__Exercise brief__
Look below for the line that contains "- Authentication system", then copy it and each following line exactly, through and including the line that contains "11. **sessionFolders** - Session".

__Data for analysis__
+ + + + +

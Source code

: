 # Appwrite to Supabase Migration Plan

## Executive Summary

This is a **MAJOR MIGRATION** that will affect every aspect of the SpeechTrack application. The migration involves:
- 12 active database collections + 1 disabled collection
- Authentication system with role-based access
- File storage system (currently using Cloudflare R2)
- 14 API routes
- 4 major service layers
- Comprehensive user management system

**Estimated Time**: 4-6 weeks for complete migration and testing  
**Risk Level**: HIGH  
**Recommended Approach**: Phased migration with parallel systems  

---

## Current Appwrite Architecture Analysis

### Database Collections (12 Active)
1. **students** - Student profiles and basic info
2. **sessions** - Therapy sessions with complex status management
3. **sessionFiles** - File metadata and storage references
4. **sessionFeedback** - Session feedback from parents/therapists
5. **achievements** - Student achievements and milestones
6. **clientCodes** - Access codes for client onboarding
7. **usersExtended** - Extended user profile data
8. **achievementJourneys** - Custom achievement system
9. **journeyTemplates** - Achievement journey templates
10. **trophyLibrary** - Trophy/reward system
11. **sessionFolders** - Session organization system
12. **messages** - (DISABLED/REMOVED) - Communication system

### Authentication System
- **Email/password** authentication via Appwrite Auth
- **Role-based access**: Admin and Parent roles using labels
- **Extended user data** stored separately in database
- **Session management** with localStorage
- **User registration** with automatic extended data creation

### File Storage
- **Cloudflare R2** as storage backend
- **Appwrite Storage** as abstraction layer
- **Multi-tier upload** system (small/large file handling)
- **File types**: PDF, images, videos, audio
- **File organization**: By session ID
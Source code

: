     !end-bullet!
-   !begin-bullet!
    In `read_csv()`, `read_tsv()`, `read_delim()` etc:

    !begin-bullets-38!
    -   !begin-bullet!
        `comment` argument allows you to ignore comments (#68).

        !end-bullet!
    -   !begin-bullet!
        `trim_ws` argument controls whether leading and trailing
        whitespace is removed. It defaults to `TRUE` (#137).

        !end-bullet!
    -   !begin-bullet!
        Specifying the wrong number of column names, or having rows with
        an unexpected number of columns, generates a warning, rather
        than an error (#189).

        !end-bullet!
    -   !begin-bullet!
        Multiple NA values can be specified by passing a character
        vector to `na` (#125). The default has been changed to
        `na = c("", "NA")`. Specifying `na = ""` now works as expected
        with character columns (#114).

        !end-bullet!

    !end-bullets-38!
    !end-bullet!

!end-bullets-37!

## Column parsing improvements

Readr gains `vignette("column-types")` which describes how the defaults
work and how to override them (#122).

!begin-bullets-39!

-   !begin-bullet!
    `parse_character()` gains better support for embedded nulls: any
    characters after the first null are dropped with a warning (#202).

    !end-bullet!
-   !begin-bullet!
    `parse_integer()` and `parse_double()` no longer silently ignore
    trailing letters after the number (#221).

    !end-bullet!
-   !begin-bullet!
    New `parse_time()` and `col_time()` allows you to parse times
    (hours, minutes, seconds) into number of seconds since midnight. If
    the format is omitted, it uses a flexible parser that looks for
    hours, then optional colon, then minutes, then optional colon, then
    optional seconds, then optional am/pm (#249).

+ + + + +

__Response below__
- Authentication system with role-based access
- File storage system (currently using Cloudflare R2)
- 14 API routes
- 4 major service layers
- Comprehensive user management system

**Estimated Time**: 4-6 weeks for complete migration and testing  
**Risk Level**: HIGH  
**Recommended Approach**: Phased migration with parallel systems  

---

## Current Appwrite Architecture Analysis

### Database Collections (12 Active)
1. **students** - Student profiles and basic info
2. **sessions** - Therapy sessions with complex status management
3. **sessionFiles** - File metadata and storage references
4. **sessionFeedback** - Session feedback from parents/therapists
5. **achievements** - Student achievements and milestones
6. **clientCodes** - Access codes for client onboarding
7. **usersExtended** - Extended user profile data
8. **achievementJourneys** - Custom achievement system
9. **journeyTemplates** - Achievement journey templates
10. **trophyLibrary** - Trophy/reward system
11. **sessionFolders** - Session organization system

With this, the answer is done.